Anyway, I wasn’t for staying in such lavish digs on my own and thankfully, even though I had booked as non cancellable, they agreed as long as I used their sister hotel’s, I was given credit to book a raft of hotels. Hilariously, amidst all the upheaval, it transpired that Hearts were going to be in Florence when I was there, a wee brucey bouncy! But Napoli versus Ajax drew me south. Spalletti had a sumptuous side, who in spells would swarm all over opponents and totally knock them for six. The principle guiding light in this journey was to see Kvicha Kvaratskhelia, the talented Georgian, but Raspadori and Anguissa, in particular, had developed cult status. They duly did their twenty minutes of breathtaking play twice and won 4-2. It was an amazing experience, but one captured at length in a FW tale, so I won’t dwell.
It ends appropriately with a fixture chosen to be the end. If I had been in Lille in 1981, when the club was a blackwater second tier side largely, it was the closed season and no games were available. However, I have long followed the progression of the Dogues of Lille, whose fortunes seem to have taken off and mirrored those of the city once the Channel tunnel appeared. Fittingly, in my first ever sighting of the French side, they won here in Bologna, and I walked back to my hotel with a quiet satisfaction.
I keep inventing and sticking to rules regarding what is acceptable and what is not.

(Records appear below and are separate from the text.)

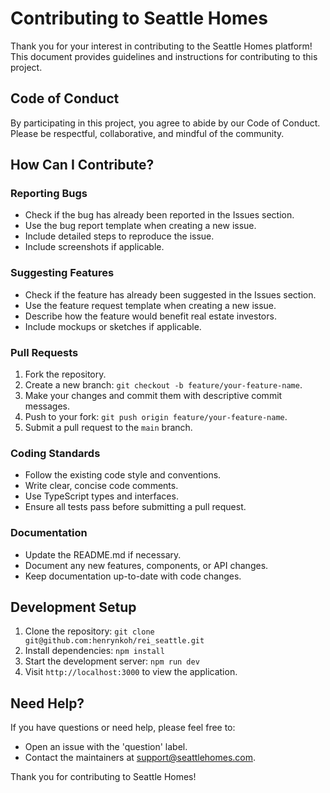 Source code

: # Contributing to Seattle Homes

Thank you for your interest in contributing to the Seattle Homes platform! This document provides guidelines and instructions for contributing to this project.

## Code of Conduct

By participating in this project, you agree to abide by our Code of Conduct. Please be respectful, collaborative, and mindful of the community.

## How Can I Contribute?

### Reporting Bugs

- Check if the bug has already been reported in the Issues section.
- Use the bug report template when creating a new issue.
- Include detailed steps to reproduce the issue.
- Include screenshots if applicable.

### Suggesting Features

- Check if the feature has already been suggested in the Issues section.
- Use the feature request template when creating a new issue.
- Describe how the feature would benefit real estate investors.
- Include mockups or sketches if applicable.

### Pull Requests

1. Fork the repository.
2. Create a new branch: `git checkout -b feature/your-feature-name`.
3. Make your changes and commit them with descriptive commit messages.
4. Push to your fork: `git push origin feature/your-feature-name`.
5. Submit a pull request to the `main` branch.

### Coding Standards

- Follow the existing code style and conventions.
- Write clear, concise code comments.
- Use TypeScript types and interfaces.
- Ensure all tests pass before submitting a pull request.

### Documentation

- Update the README.md if necessary.
- Document any new features, components, or API changes.
- Keep documentation up-to-date with code changes.

## Development Setup

1. Clone the repository: `git clone git@github.com:henrynkoh/rei_seattle.git`
2. Install dependencies: `npm install`
3. Start the development server: `npm run dev`
4. Visit `http://localhost:3000` to view the application.

## Need Help?

If you have questions or need help, please feel free to:

- Open an issue with the 'question' label.
- Contact the maintainers at support@seattlehomes.com.

Thank you for contributing to Seattle Homes!  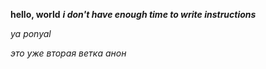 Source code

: **hello, world**
***i don't have enough time to write instructions***

*ya ponyal*

*это уже вторая ветка анон*
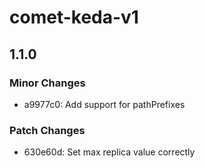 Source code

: # comet-keda-v1

## 1.1.0

### Minor Changes

-   a9977c0: Add support for pathPrefixes

### Patch Changes

-   630e60d: Set max replica value correctly
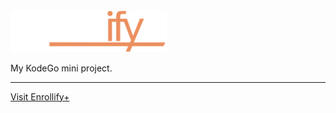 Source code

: <img alt="Enrollify+" title="Enrollify+" src="assets/enrollify-white.png" width="250px"/>
<p>My KodeGo mini project.</p>
<hr/>
<a href="https://arjeusman.github.io/enrollify-plus" target="_blank">Visit Enrollify+</a>
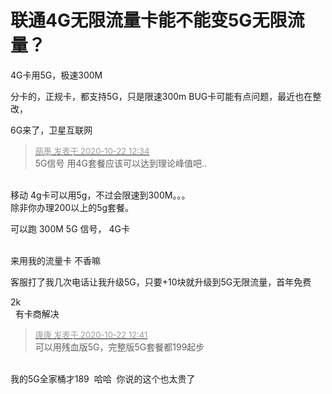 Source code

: # 联通4G无限流量卡能不能变5G无限流量？


4G卡用5G，极速300M

分卡的，正规卡，都支持5G，只是限速300m BUG卡可能有点问题，最近也在整改，

6G来了，卫星互联网

<div class="quote"><blockquote><font size="2"><a href="https://www.hostloc.com/forum.php?mod=redirect&amp;goto=findpost&amp;pid=9335447&amp;ptid=757112" target="_blank"><font color="#999999">萌墨 发表于 2020-10-22 12:34</font></a></font><br />
5G信号 用4G套餐应该可以达到理论峰值吧..</blockquote></div><br />
移动 4g卡可以用5g，不过会限速到300M。。。<br />
除非你办理200以上的5g套餐。

可以跑 300M 5G 信号， 4G卡

<img id="aimg_c0QRC" onclick="zoom(this, this.src, 0, 0, 0)" class="zoom" src="https://img.kancloud.cn/bd/47/bd47098bffbdc37d63012c73a08d4fcc_800x800.jpg" onmouseover="img_onmouseoverfunc(this)" onload="thumbImg(this)" border="0" alt="" /><br />
<br />
来用我的流量卡 不香嘛<img src="static/image/smiley/default/lol.gif" smilieid="12" border="0" alt="" />

客服打了我几次电话让我升级5G，只要+10块就升级到5G无限流量，首年免费

2k<br />
&nbsp;&nbsp;有卡商解决

<div class="quote"><blockquote><font size="2"><a href="https://www.hostloc.com/forum.php?mod=redirect&amp;goto=findpost&amp;pid=9335470&amp;ptid=757112" target="_blank"><font color="#999999">康康 发表于 2020-10-22 12:41</font></a></font><br />
可以用残血版5G，完整版5G套餐都199起步</blockquote></div><br />
我的5G全家桶才189&nbsp;&nbsp;哈哈&nbsp;&nbsp;你说的这个也太贵了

Football at the top end has lost its soul, and in my opinion, the greed of them all stems from the Champions League. The ticket prices for Inter and then Bologna, granted via agencies to guarantee a seat, were too much.
Football is in my blood, and as a new chapter of experiencing week by week calcio nears with my near 5 weeks in Brindisi, the Champions League might be dead, but I already have games 84 to 86 of my European CV lined up before July is done, starting on the 10th in the Luxembourg capital.
If you have made it this far, thanks for sticking with it all. The aim is to entertain as well spark memories within the reader. I hope I might have achieved that.
2025/26 est arrive tomorrow, a first ever Stranraer v Larne “International” friendly for me. Cheers.